Exercise directions |
Give back only the lines from the one with "This will toggle" through the last line of the data, exactly as they appear.

Data to examine section start

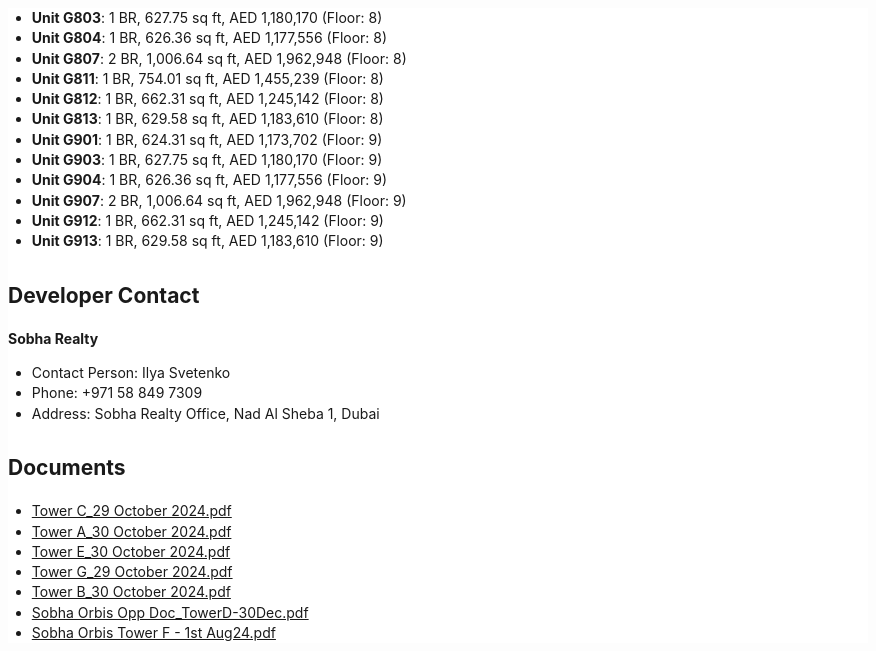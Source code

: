 - **Unit G803**: 1 BR, 627.75 sq ft, AED 1,180,170 (Floor: 8)
- **Unit G804**: 1 BR, 626.36 sq ft, AED 1,177,556 (Floor: 8)
- **Unit G807**: 2 BR, 1,006.64 sq ft, AED 1,962,948 (Floor: 8)
- **Unit G811**: 1 BR, 754.01 sq ft, AED 1,455,239 (Floor: 8)
- **Unit G812**: 1 BR, 662.31 sq ft, AED 1,245,142 (Floor: 8)
- **Unit G813**: 1 BR, 629.58 sq ft, AED 1,183,610 (Floor: 8)
- **Unit G901**: 1 BR, 624.31 sq ft, AED 1,173,702 (Floor: 9)
- **Unit G903**: 1 BR, 627.75 sq ft, AED 1,180,170 (Floor: 9)
- **Unit G904**: 1 BR, 626.36 sq ft, AED 1,177,556 (Floor: 9)
- **Unit G907**: 2 BR, 1,006.64 sq ft, AED 1,962,948 (Floor: 9)
- **Unit G912**: 1 BR, 662.31 sq ft, AED 1,245,142 (Floor: 9)
- **Unit G913**: 1 BR, 629.58 sq ft, AED 1,183,610 (Floor: 9)

## Developer Contact
**Sobha Realty**
- Contact Person: Ilya Svetenko
- Phone: +971 58 849 7309
- Address: Sobha Realty Office, Nad Al Sheba 1, Dubai

## Documents
- [Tower C_29 October 2024.pdf](https://cdn.geniemap.net/2025/02/04/aamdLtyWpv3GjMb7E2kECk7nBrV6GtdjaKzUEEo6.pdf)
- [Tower A_30 October 2024.pdf](https://cdn.geniemap.net/2025/02/04/PkY9fp2sueqxkgLpT8Zwx4m7JqYu7w4oxuoHRhNT.pdf)
- [Tower E_30 October 2024.pdf](https://cdn.geniemap.net/2025/02/04/4mah0GDmjvIzSSIjRceM9iKXgi0AFZOPpXH5ji2k.pdf)
- [Tower G_29 October 2024.pdf](https://cdn.geniemap.net/2025/02/04/miPqq6vqzUwAiYAd1GGOLQHcRvJu3oOjj1GWTWga.pdf)
- [Tower B_30 October 2024.pdf](https://cdn.geniemap.net/2025/02/04/chkbwnbMxViFPmxxveYaEn3QnukojnUzzd9K0GqT.pdf)
- [Sobha Orbis Opp Doc_TowerD-30Dec.pdf](https://cdn.geniemap.net/2025/01/08/XA0YBfMAKEkVxJmmGFCQ2BryefhhBkozPkYkn6Uq.pdf)
- [Sobha Orbis Tower F - 1st Aug24.pdf](https://cdn.geniemap.net/2025/02/04/tNkGJbcpWw0sXpWBrKA27ucjWO65zuqJrnXja7TI.pdf)
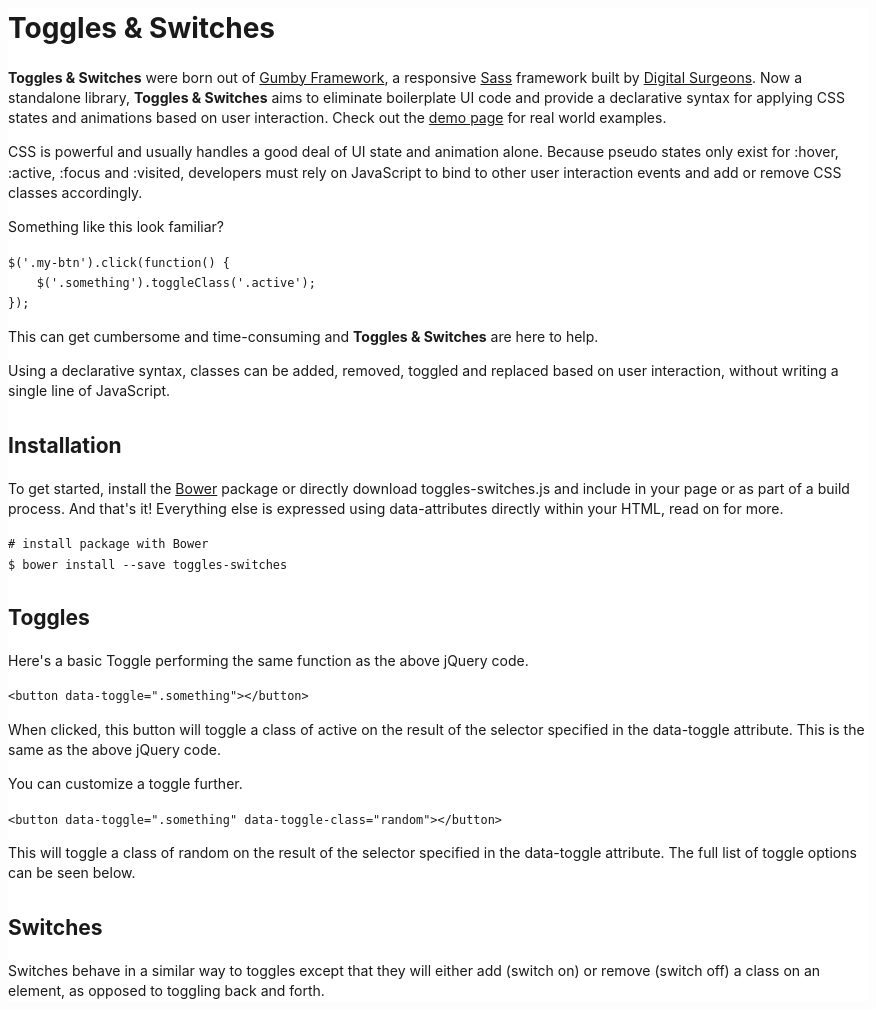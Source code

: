 # Toggles & Switches

**Toggles & Switches** were born out of [Gumby Framework](http://gumbyframework.com), a responsive [Sass](http://sass-lang.com/) framework built by [Digital Surgeons](http://www.digitalsurgeons.com/). Now a standalone library, **Toggles & Switches** aims to eliminate boilerplate UI code and provide a declarative syntax for applying CSS states and animations based on user interaction. Check out the [demo page](http://dsurgeons.github.io/Toggles-Switches/) for real world examples.

CSS is powerful and usually handles a good deal of UI state and animation alone. Because pseudo states only exist for :hover, :active, :focus and :visited, developers must rely on JavaScript to bind to other user interaction events and add or remove CSS classes accordingly.

Something like this look familiar?

	$('.my-btn').click(function() {
		$('.something').toggleClass('.active');
	});

This can get cumbersome and time-consuming and **Toggles & Switches** are here to help.

Using a declarative syntax, classes can be added, removed, toggled and replaced based on user interaction, without writing a single line of JavaScript.

## Installation ##

To get started, install the [Bower](http://bower.io/) package or directly download toggles-switches.js and include in your page or as part of a build process. And that's it! Everything else is expressed using data-attributes directly within your HTML, read on for more.

	# install package with Bower
	$ bower install --save toggles-switches

## Toggles

Here's a basic Toggle performing the same function as the above jQuery code.

	<button data-toggle=".something"></button>

When clicked, this button will toggle a class of active on the result of the selector specified in the data-toggle attribute. This is the same as the above jQuery code.

You can customize a toggle further.

	<button data-toggle=".something" data-toggle-class="random"></button>

This will toggle a class of random on the result of the selector specified in the data-toggle attribute. The full list of toggle options can be seen below.

## Switches

Switches behave in a similar way to toggles except that they will either add (switch on) or remove (switch off) a class on an element, as opposed to toggling back and forth.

Data to examine section end

Solution for this exercise |
This will toggle a class of random on the result of the selector specified in the data-toggle attribute. The full list of toggle options can be seen below.

## Switches

Switches behave in a similar way to toggles except that they will either add (switch on) or remove (switch off) a class on an element, as opposed to toggling back and forth.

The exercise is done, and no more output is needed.